Einmal ganz unter uns

Der Wunsch nach Privatheit ist vorbei: Spätestens nach einem acht Zeilen langen Statement von Facebook Gründer Mark Zuckerberg  glaubt ein Teil der Internetgemeinde, dass wir in der postprivaten Ära leben. Ist dem so?

„Die Leute sind mittlerweile damit vertraut, Informationen verschiedener Art offener und mit mehr Leuten zu teilen“, sagte Facebook-Präsident Mark Zuckerberg bereits im Januar 2010. Deshalb hätte er die Privacy-Politik seines Unternehmens geändert. Informationen bei Facebook seien nicht mehr nur Freunden zugänglich, sondern sollen von allen eingesehen werden. Das hat er  für die User entschieden, weil er denkt, dass diese die maximale Öffentlichkeit wollen.

Die Reaktion darauf: Man läutete das „Ende der Privatheit“ ein und meinte nun, dass mit der Generation der „Digital Natives“ der Wunsch nach Privatsphäre verschwinden werde. Man braucht sich also bald schon keine Gedanken mehr um den Schutz des Privaten machen. Tatsächlich? Wer täglich mit jener Generation zu tun hat, für die ein schnelles Foto mit dem Handy mehr sagt als tausend Worte, denkt anders.

„Digital Natives“ pflegen ihr Profil in sozialen Netzwerken regelmäßig, haben einen „Haufen Freunde“,  tauschen online vertrauliche Informationen aus, geben ohne Bedenken ihre Vorlieben und Abneigungen preis und lieben ihr Handy, das sie auch überallhin „mitschleppen“. Sie sind zudem im Netz „offen und unbekümmert“. Nur: Fragen Sie doch einmal, ob  die Mütter oder Väter ebenfalls über diese Informationen verfügen.

Nicht? Tja…

Das JFF – Institut für Medienpädagogik hat im Rahmen der Studie „Das Internet als Rezeptions- und Repräsentationsplattform für Jugendliche“ folgende symptomatische Aussage einer 16jährigen erhoben: Sie nutze soziale Netzwerke, weil sie ihre „ganzen Privatsachen drinnen habe und alles machen kann, ohne dass meine Mutter mir beim Telefonieren zuhört.“ Wie „Digital Naives“ früher mit ihren verschließbaren Tagebüchern stecken Jugendliche mit ihrem Facebook-Account ihren persönlichen Raum ab, den zu betreten erst demjenigen möglich ist, der die Erlaubnis dazu hat. Es ist der Ort, an dem der Account-Inhaber  bestimmt; ein Raum, der ihm „allein gehört“.

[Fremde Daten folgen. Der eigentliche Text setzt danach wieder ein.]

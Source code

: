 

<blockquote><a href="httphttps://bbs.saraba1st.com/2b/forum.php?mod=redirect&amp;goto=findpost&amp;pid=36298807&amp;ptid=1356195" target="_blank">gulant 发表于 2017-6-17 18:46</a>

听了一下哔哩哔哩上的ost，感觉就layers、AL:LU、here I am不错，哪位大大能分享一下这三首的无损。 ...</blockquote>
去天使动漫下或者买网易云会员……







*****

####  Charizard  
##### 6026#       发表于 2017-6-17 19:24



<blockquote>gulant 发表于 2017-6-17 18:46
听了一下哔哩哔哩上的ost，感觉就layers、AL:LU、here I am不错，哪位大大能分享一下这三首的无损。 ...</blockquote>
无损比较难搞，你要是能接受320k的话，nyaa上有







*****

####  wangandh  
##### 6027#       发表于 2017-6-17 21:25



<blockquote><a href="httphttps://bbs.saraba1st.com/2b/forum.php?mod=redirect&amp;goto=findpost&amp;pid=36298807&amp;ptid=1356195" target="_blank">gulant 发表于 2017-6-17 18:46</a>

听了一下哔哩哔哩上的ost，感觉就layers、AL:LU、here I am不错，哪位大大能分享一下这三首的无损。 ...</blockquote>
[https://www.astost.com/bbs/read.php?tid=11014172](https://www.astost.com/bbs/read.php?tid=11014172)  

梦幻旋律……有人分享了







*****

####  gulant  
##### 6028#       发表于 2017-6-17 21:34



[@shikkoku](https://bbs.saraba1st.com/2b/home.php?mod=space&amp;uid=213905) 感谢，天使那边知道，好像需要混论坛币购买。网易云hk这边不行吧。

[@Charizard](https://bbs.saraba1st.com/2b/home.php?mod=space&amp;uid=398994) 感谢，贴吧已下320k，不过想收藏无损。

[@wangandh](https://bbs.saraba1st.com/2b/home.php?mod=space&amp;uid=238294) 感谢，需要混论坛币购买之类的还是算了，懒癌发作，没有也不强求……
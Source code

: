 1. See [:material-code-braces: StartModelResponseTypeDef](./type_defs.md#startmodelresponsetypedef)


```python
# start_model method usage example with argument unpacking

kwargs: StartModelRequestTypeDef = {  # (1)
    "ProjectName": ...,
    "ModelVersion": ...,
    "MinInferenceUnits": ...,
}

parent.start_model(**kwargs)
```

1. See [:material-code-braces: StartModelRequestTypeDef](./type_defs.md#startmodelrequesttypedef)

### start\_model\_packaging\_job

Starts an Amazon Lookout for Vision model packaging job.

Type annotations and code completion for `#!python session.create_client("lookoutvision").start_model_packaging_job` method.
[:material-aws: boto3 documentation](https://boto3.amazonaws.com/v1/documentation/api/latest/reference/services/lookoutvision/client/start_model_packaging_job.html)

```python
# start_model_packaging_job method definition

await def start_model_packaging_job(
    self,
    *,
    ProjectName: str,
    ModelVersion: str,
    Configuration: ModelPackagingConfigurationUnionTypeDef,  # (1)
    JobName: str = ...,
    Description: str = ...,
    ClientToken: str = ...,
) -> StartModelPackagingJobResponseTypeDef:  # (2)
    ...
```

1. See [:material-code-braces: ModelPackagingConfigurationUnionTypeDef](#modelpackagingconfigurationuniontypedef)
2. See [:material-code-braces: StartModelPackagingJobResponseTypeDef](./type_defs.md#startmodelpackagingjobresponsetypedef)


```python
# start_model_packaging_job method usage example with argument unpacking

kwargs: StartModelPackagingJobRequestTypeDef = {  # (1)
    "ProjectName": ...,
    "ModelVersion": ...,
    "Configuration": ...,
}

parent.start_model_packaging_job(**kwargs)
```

Diesen Wunsch haben nicht nur Jugendliche. Lauschen Sie doch einmal den Klagen einer 35jährigen, deren Schwiegermutter einen Schlüssel zu ihrer Wohnung hat. „Ich habe schon alles versucht: Mein Mann findet nichts dabei, aber ich!“, erzählt sie. Der Mann bekäme ja nichts mit; er sitze den ganzen Tag in der Arbeit. Sie aber müsse damit leben! Ihre Schwiegermutter besuche sie, wann immer sie wolle. Einfach so, ohne Ankündigung. „Eigentlich fühle ich mich nur frei, wenn wir im Urlaub sind“, sagt sie. Das Gefühl aber, dass Unbefugte ihre persönlichen Sachen durchstöbern könnten, verliere sie nie.

Wir alle – „Digital Natives“ wie „ Naives“ – haben also durchaus ein feines Gespür dafür, was unsere Privatsphäre ausmacht.  Leider können wir es oft nicht ins WWW übertragen. Wir sehen nur das Gegenüber – den Freund auf der anderen Seite. Ihm kann man doch vertrauen – nicht?

Wir sehen nicht „die Anderen“: Website-Betreiber, Online-Analysefirmen und Apps-Anbieter.